**Working data**

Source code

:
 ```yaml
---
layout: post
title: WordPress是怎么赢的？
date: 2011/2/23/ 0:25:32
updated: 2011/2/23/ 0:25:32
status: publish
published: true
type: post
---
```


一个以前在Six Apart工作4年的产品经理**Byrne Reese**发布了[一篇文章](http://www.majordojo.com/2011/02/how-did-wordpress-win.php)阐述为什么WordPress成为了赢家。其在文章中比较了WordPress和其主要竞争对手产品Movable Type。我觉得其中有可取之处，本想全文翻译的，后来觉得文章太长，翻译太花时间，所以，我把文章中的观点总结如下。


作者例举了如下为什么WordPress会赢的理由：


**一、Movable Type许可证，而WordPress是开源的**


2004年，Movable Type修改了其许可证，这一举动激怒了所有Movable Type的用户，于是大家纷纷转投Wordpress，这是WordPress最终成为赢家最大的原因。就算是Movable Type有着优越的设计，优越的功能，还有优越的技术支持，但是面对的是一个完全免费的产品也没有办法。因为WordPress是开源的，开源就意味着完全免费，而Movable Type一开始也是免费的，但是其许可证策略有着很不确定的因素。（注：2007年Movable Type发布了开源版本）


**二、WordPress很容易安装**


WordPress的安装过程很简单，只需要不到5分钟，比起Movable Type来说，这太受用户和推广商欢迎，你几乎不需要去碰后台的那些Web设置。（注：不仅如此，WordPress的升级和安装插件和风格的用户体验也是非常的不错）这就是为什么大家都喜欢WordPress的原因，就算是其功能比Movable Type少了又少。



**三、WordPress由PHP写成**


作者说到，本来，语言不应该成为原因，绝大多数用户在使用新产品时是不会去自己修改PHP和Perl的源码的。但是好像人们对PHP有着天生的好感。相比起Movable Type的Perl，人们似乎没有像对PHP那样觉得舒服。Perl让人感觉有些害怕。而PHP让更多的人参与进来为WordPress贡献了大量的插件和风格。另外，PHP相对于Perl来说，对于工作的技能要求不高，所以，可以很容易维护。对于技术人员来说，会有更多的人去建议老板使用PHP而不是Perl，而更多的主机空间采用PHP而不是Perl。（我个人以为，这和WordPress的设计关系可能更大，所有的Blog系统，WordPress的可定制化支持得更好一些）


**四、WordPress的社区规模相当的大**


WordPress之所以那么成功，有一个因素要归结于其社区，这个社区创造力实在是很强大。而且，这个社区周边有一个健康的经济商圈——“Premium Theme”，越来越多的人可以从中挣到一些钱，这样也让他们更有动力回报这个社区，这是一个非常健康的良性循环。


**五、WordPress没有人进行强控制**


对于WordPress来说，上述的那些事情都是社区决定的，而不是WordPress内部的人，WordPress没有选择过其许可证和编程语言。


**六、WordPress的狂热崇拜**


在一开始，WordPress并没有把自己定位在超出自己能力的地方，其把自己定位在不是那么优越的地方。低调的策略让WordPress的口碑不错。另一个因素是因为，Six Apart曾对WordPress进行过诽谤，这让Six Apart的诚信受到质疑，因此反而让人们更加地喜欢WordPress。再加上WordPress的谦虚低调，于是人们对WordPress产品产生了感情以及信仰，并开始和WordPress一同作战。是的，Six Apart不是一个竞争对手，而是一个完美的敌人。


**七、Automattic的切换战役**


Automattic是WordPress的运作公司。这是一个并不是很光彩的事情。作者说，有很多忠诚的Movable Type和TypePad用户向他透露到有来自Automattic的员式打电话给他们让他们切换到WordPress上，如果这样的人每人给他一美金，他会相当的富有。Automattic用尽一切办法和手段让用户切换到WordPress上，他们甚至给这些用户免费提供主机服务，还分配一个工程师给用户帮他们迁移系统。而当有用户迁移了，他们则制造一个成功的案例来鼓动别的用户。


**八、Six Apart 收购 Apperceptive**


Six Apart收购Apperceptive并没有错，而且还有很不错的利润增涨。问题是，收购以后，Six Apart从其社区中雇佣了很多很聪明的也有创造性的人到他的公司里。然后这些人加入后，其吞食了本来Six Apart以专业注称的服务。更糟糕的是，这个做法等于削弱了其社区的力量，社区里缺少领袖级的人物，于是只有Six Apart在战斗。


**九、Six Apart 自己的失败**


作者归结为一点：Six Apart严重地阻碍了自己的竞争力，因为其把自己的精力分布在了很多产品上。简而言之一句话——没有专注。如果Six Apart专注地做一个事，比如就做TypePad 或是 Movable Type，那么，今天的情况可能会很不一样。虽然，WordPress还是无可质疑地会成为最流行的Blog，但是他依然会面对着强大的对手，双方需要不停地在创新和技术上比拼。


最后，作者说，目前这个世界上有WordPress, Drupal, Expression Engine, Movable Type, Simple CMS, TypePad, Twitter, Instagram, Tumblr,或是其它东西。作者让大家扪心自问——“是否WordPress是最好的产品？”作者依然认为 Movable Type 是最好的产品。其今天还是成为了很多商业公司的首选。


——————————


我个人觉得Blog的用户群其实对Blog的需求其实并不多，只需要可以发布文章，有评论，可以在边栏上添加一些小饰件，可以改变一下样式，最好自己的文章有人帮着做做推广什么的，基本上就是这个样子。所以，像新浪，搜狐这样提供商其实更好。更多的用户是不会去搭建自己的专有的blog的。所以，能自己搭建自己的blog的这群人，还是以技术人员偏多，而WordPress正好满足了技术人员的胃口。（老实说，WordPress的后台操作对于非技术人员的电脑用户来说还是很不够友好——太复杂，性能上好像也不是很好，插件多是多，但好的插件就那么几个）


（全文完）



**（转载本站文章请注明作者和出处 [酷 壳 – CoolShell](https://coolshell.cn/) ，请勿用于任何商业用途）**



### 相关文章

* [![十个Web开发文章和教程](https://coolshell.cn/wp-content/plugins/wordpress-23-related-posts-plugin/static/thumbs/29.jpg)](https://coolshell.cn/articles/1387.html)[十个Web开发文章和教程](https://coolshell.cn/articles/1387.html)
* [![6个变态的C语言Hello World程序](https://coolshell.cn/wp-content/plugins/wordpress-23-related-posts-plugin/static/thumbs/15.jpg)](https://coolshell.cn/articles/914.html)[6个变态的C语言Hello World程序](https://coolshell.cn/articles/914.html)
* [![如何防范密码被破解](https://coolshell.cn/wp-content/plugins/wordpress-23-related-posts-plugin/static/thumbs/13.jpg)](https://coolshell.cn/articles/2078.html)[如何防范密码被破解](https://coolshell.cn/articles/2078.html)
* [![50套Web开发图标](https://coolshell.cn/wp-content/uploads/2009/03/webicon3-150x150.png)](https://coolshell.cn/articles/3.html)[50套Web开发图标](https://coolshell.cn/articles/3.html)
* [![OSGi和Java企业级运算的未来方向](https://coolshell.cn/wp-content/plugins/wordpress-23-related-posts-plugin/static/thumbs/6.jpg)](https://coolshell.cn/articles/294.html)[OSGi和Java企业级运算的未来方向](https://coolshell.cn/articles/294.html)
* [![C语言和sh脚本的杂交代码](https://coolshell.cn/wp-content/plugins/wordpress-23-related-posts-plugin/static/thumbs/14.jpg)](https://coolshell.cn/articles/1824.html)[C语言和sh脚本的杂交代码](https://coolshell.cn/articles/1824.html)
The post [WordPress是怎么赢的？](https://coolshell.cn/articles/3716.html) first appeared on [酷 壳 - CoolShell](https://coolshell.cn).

**Work to complete**
Each line above from the one with "对于WordPress来说，" up to and including the one with "Apart 收购 Apperceptive**" must be set down exactly, and no line outside that span may appear.

**Solution to this problem**
对于WordPress来说，上述的那些事情都是社区决定的，而不是WordPress内部的人，WordPress没有选择过其许可证和编程语言。


**六、WordPress的狂热崇拜**


在一开始，WordPress并没有把自己定位在超出自己能力的地方，其把自己定位在不是那么优越的地方。低调的策略让WordPress的口碑不错。另一个因素是因为，Six Apart曾对WordPress进行过诽谤，这让Six Apart的诚信受到质疑，因此反而让人们更加地喜欢WordPress。再加上WordPress的谦虚低调，于是人们对WordPress产品产生了感情以及信仰，并开始和WordPress一同作战。是的，Six Apart不是一个竞争对手，而是一个完美的敌人。


**七、Automattic的切换战役**


Automattic是WordPress的运作公司。这是一个并不是很光彩的事情。作者说，有很多忠诚的Movable Type和TypePad用户向他透露到有来自Automattic的员式打电话给他们让他们切换到WordPress上，如果这样的人每人给他一美金，他会相当的富有。Automattic用尽一切办法和手段让用户切换到WordPress上，他们甚至给这些用户免费提供主机服务，还分配一个工程师给用户帮他们迁移系统。而当有用户迁移了，他们则制造一个成功的案例来鼓动别的用户。


**八、Six Apart 收购 Apperceptive**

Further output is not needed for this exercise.